The index shows price drops ranging between 10.6 percent and 12.4 percent in Phoenix, Las Vegas, San Diego, Tampa, and Miami. Additionally, existing-home prices were down 11.2 percent in Detroit and 7 percent in Washington, D.C., with the smallest declines of 0.7 percent and 0.1 percent recorded in Atlanta and Dallas, respectively.

This was the largest decrease in the index in its six-year history and what Michael Larson, housing analyst for Jupiter, Fla.-based Weiss Research, calls “one of the worst months we’ve had yet.”

Among the 20 cities, prices rose in only three — Charlotte, N.C.; Portland, Ore.; and Seattle.

{ 5 comments… read them below or add one }

1 Barry December 30, 2007 at 7:33 am

The company I work for moved ten people from Vegas and Phoenix to Austin when we relocated a company. Everyone seems to be much happier with Austin than with their previous cities, however no one has bought property in Austin after 8 months because they cannot sell or rent their homes. However, they are renters here and at least two of them are renting homes, not just apartments.

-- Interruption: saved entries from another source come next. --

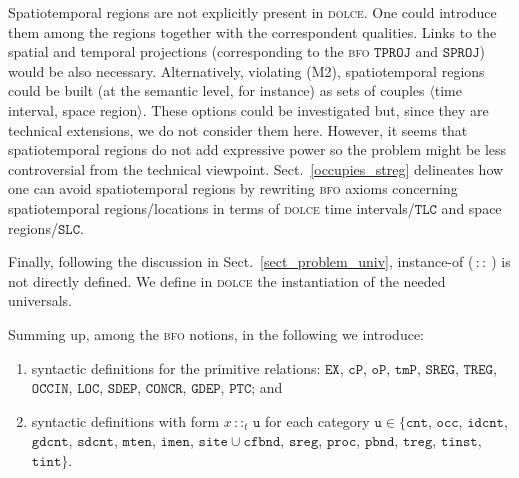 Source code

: \documentclass[ao]{iosart2x}
\newcommand{\bfoAxLabel}{\textrm{a$_\texttt{b}$}}
\newcommand{\refbfoax}[1]{({\bfoAxLabel}\ref{#1})}
\newcommand{\pr}[1]{\mathtt{#1}}
\newcommand{\cn}[1]{\mathtt{#1}}
\newcommand{\dolce}{{\textsc{dolce}}}
\newcommand{\bfo}{{\textsc{bfo}}}
\newcommand {\SLCd} {\ensuremath{\pr{SLC}}}
\newcommand {\TLCd} {\ensuremath{\pr{TLC}}}
\newcommand{\cntbcat}{\cn{cnt}}
\newcommand{\idcntbcat}{\cn{idcnt}}
\newcommand{\gdcntbcat}{\cn{gdcnt}}
\newcommand{\sdcntbcat}{\cn{sdcnt}}
\newcommand{\mtenbcat}{\cn{mten}}
\newcommand{\imenbcat}{\cn{imen}}
\newcommand{\sitebcat}{\cn{site}}
\newcommand{\cfbndbcat}{\cn{cfbnd}}
\newcommand{\sregbcat}{\cn{sreg}}
\newcommand{\occbcat}{\cn{occ}}
\newcommand{\procbcat}{\cn{proc}}
\newcommand{\pbndbcat}{\cn{pbnd}}
\newcommand{\tregbcat}{\cn{treg}}
\newcommand{\stregbcat}{\cn{streg}}
\newcommand{\tinstbcat}{\cn{tinst}}
\newcommand{\tintbcat}{\cn{tint}}
\newcommand{\bfocpart}{\pr{cP}}
\newcommand{\bfoopart}{\pr{oP}}
\newcommand{\bfotpart}{\pr{tmP}}
\newcommand{\bfoexist}{\pr{EX}}
\newcommand{\bfoiof}[1]{{\,::_{#1\:\!}}}
\newcommand{\bfosdep}{\pr{SDEP}}
\newcommand{\bfogdep}{\pr{GDEP}}
\newcommand{\bfooccurs}{\pr{OCCIN}}
\newcommand{\bfolocated}{\pr{LOC}}
\newcommand{\bfosregof}{\pr{SREG}}
\newcommand{\bfotregof}{\pr{TREG}}
\newcommand{\bfoparticin}{\pr{PTC}}
\newcommand{\bfoconcr}{\pr{CONCR}}
\newcommand{\bfotproj}{\pr{TPROJ}}
\newcommand{\bfosproj}{\pr{SPROJ}}
\begin{document}
Spatiotemporal regions are not explicitly present in {\dolce}. One could introduce them among the regions together with the correspondent qualities. Links to the spatial and temporal projections (corresponding to the {\bfo} $\bfotproj$ and $\bfosproj$) would be also necessary.
Alternatively, violating (M2), spatiotemporal regions could be built (at the semantic level, for instance) as sets of couples $\langle$time interval, space region$\rangle$. 
%
These options could be investigated but, since they are 
technical extensions, we do not consider them here. However, it seems that spatiotemporal regions do not add expressive power so the problem might be less controversial from the technical viewpoint. %
Sect.~\ref{occupies_streg} delineates how one can avoid spatiotemporal regions by rewriting {\bfo} axioms concerning spatiotemporal regions/locations in terms of {\dolce} time intervals/$\TLCd$ and space regions/$\SLCd$.

Finally, following the discussion in Sect.~\ref{sect_problem_univ}, instance-of ($\bfoiof{}$) is not directly defined. We define in {\dolce} the instantiation of the needed universals.

\smallskip
Summing up, among the {\bfo} notions, in the following we introduce: 
\begin{enumerate}[$(i)$]
\item syntactic definitions for the primitive relations: $\bfoexist$, $\bfocpart$, $\bfoopart$, $\bfotpart$, $\bfosregof$, $\bfotregof$, $\bfooccurs$, $\bfolocated$, $\bfosdep$, $\bfoconcr$, $\bfogdep$, $\bfoparticin$; and 
\item syntactic definitions with form $x \bfoiof{t} \cn{u}$ for each category $\cn{u} \in \{\cntbcat$, $\occbcat$, $\idcntbcat$, $\gdcntbcat$, $\sdcntbcat$, $\mtenbcat$, $\imenbcat$, $\sitebcat{\cup}\cfbndbcat$, $\sregbcat$, $\procbcat$, $\pbndbcat$, $\tregbcat$, $\tinstbcat$, $\tintbcat\}$.
\end{enumerate}

\end{document}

One is even renting a condo downtown. We might find that bad news in these other markets may affect overall real estate prices here in Austin as well, but we may see rents come up.

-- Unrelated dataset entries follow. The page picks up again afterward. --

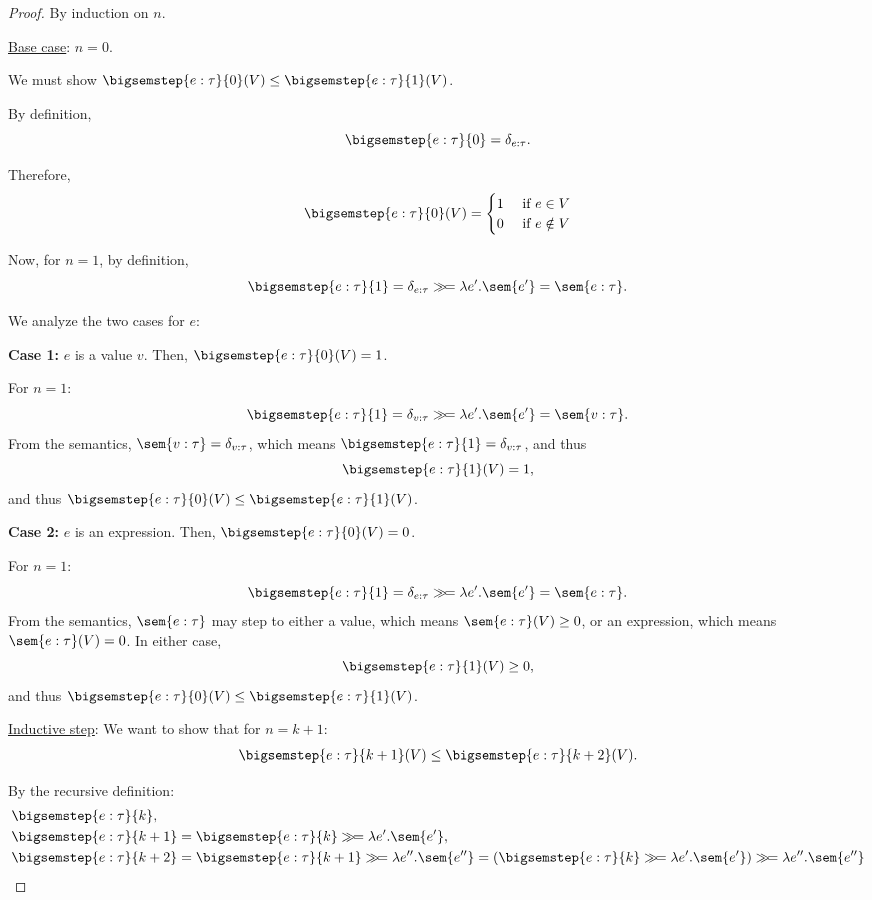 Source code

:\begin{proof}
	By induction on $n$.

	\underline{Base case}: $n=0$.

	We must show $\bigsemstep{e : \tau}{0}(V) \leq \bigsemstep{e : \tau}{1}(V)$.

	By definition,
	\[
		\bigsemstep{e : \tau}{0} = \delta_{e : \tau}.
	\]

	Therefore,
	\[
		\bigsemstep{e : \tau}{0}(V) =
		\begin{cases}
			1 &\text{ if } e \in V \\
			0 &\text{ if } e \notin V
		\end{cases}
	\]

	Now, for $n=1$, by definition,
	\[
		\bigsemstep{e : \tau}{1} = \delta_{e : \tau} \gg\!= \lambda e'.\sem{e'} = \sem{e : \tau}.
	\]

	We analyze the two cases for $e$:

	\textbf{Case 1:} $e$ is a value $v$. Then, $\bigsemstep{e : \tau}{0}(V) = 1$.

	For $n=1$:
	\[
		\bigsemstep{e : \tau}{1} = \delta_{v : \tau} \gg\!= \lambda e'.\sem{e'} = \sem{v : \tau}.
	\]
	From the semantics, $\sem{v : \tau} = \delta_{v : \tau}$, which means $\bigsemstep{e : \tau}{1} = \delta_{v : \tau}$, and thus
	\[
		\bigsemstep{e : \tau}{1}(V) = 1,
	\]
	and thus $\bigsemstep{e : \tau}{0}(V) \leq \bigsemstep{e : \tau}{1}(V)$.

	\textbf{Case 2:} $e$ is an expression. Then, $\bigsemstep{e : \tau}{0}(V) = 0$.

	For $n=1$:
	\[
		\bigsemstep{e : \tau}{1} = \delta_{e : \tau} \gg\!= \lambda e'.\sem{e'} = \sem{e : \tau}.
	\]
	From the semantics, $\sem{e : \tau}$ may step to either a value, which means $\sem{e : \tau}(V) \geq 0$, or an expression, which means $\sem{e : \tau}(V) = 0$. In either case, 
	\[
		\bigsemstep{e : \tau}{1}(V) \geq 0,
	\]
	and thus $\bigsemstep{e : \tau}{0}(V) \leq \bigsemstep{e : \tau}{1}(V)$.

	\underline{Inductive step}:
	We want to show that for $n = k+1$:
	\begin{align*}
		\bigsemstep{e : \tau}{k+1}(V) \leq \bigsemstep{e : \tau}{k+2}(V).
	\end{align*}

	By the recursive definition:
	\begin{align*}
		&\bigsemstep{e : \tau}{k}, \\
		&\bigsemstep{e : \tau}{k+1} = \bigsemstep{e : \tau}{k} \gg\!= \lambda e'.\sem{e'}, \\
		&\bigsemstep{e : \tau}{k+2} = \bigsemstep{e : \tau}{k+1} \gg\!= \lambda e''.\sem{e''} = (\bigsemstep{e : \tau}{k} \gg\!= \lambda e'.\sem{e'}) \gg\!= \lambda e''.\sem{e''}
	\end{align*}


\end{proof}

2 arz December 31, 2007 at 8:33 pm

My boss has tried to make me move from Austin to DC area for several years now. In fact, he wants to close down the Austin office and move everyone there. But no one budged. Even with the current “bust” there, I still can’t afford a decent house in around NOVA or south MD area. Even with 6% drop in selling price there, the average home in decent suburbs are still 700k and up. Everyone over there is a virtual millionaire even if they just own a condo. No wonder the dollor has to drop its value significantly. The world just don’t have enough room for so many rich people…

3 Steve Crossland January 1, 2008 at 9:29 am

> The company I work for moved ten people from Vegas and Phoenix to Austin … however no one has bought property in Austin after 8 months because they cannot sell or rent their homes.

Antecdotal stories like your are abound. We also see a lot of buyers who are deciding to wait for no reason other than they fear “it’s not a good time”. As Realtors, all we can do is have a conversation about it and try to point out the folly of “timing” a market and that Austin isn’t in a bubble, but ultimately I think the negative media is winning the battle.

Steve

4 scott January 3, 2008 at 12:32 pm

Perhaps the much higher bar for first time homebuyers per lending requirements might have as large, if not larger,
an impact as any negative national press.

5 Tony Tovar January 2, 2009 at 1:04 am

Hey there,

I’m with you on this one. It would seem that the markets who might have the most difficult are the ones that have boomed tremendously in the recent past. Texas in general has always been semi stable and I think Austin is no exception. However, you do here and there that the prices in Austin are getting a little ridiculous.